------ RECORDS SUPPLIED

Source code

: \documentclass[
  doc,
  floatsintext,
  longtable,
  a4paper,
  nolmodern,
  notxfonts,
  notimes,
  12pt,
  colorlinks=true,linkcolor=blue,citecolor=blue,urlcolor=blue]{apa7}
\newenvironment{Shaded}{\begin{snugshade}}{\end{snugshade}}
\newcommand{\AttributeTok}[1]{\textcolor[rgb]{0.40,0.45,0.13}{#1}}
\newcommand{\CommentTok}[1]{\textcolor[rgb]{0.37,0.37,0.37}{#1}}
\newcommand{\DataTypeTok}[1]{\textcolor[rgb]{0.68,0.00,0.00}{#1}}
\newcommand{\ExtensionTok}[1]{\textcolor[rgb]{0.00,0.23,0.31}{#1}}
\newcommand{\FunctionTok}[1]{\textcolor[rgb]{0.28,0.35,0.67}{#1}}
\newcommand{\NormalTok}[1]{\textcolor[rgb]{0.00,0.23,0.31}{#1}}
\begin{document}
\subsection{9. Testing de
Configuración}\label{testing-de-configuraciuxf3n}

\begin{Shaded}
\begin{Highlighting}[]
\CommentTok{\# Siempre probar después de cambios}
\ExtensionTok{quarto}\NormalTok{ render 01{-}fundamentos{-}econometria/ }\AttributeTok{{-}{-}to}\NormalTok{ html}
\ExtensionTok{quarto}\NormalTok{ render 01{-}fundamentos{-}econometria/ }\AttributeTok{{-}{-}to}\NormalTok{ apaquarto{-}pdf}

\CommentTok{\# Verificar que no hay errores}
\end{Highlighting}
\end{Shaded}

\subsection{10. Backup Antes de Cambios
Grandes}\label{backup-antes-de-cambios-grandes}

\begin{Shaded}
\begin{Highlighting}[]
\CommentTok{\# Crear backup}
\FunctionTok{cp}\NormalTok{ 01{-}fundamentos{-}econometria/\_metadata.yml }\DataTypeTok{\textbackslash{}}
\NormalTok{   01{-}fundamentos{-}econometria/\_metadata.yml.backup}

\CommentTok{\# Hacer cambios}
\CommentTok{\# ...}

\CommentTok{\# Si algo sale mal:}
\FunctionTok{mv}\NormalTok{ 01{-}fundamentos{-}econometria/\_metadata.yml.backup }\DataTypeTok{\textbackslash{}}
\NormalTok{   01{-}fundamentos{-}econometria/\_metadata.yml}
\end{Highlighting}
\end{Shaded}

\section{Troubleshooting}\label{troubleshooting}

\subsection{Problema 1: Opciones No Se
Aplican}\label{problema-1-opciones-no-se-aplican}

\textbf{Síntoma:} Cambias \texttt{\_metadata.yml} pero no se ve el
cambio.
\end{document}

------------

▶ _GOAL OF THE EXERCISE_: Having read the entries, output all of them verbatim.

▶ _EXPECTED ANSWER_:
Source code

: \documentclass[
  doc,
  floatsintext,
  longtable,
  a4paper,
  nolmodern,
  notxfonts,
  notimes,
  12pt,
  colorlinks=true,linkcolor=blue,citecolor=blue,urlcolor=blue]{apa7}
\newenvironment{Shaded}{\begin{snugshade}}{\end{snugshade}}
\newcommand{\AttributeTok}[1]{\textcolor[rgb]{0.40,0.45,0.13}{#1}}
\newcommand{\CommentTok}[1]{\textcolor[rgb]{0.37,0.37,0.37}{#1}}
\newcommand{\DataTypeTok}[1]{\textcolor[rgb]{0.68,0.00,0.00}{#1}}
\newcommand{\ExtensionTok}[1]{\textcolor[rgb]{0.00,0.23,0.31}{#1}}
\newcommand{\FunctionTok}[1]{\textcolor[rgb]{0.28,0.35,0.67}{#1}}
\newcommand{\NormalTok}[1]{\textcolor[rgb]{0.00,0.23,0.31}{#1}}
\begin{document}
\subsection{9. Testing de
Configuración}\label{testing-de-configuraciuxf3n}

\begin{Shaded}
\begin{Highlighting}[]
\CommentTok{\# Siempre probar después de cambios}
\ExtensionTok{quarto}\NormalTok{ render 01{-}fundamentos{-}econometria/ }\AttributeTok{{-}{-}to}\NormalTok{ html}
\ExtensionTok{quarto}\NormalTok{ render 01{-}fundamentos{-}econometria/ }\AttributeTok{{-}{-}to}\NormalTok{ apaquarto{-}pdf}

\CommentTok{\# Verificar que no hay errores}
\end{Highlighting}
\end{Shaded}

\subsection{10. Backup Antes de Cambios
Grandes}\label{backup-antes-de-cambios-grandes}

\begin{Shaded}
\begin{Highlighting}[]
\CommentTok{\# Crear backup}
\FunctionTok{cp}\NormalTok{ 01{-}fundamentos{-}econometria/\_metadata.yml }\DataTypeTok{\textbackslash{}}
\NormalTok{   01{-}fundamentos{-}econometria/\_metadata.yml.backup}

\CommentTok{\# Hacer cambios}
\CommentTok{\# ...}

\CommentTok{\# Si algo sale mal:}
\FunctionTok{mv}\NormalTok{ 01{-}fundamentos{-}econometria/\_metadata.yml.backup }\DataTypeTok{\textbackslash{}}
\NormalTok{   01{-}fundamentos{-}econometria/\_metadata.yml}
\end{Highlighting}
\end{Shaded}

\section{Troubleshooting}\label{troubleshooting}

\subsection{Problema 1: Opciones No Se
Aplican}\label{problema-1-opciones-no-se-aplican}

\textbf{Síntoma:} Cambias \texttt{\_metadata.yml} pero no se ve el
cambio.
\end{document}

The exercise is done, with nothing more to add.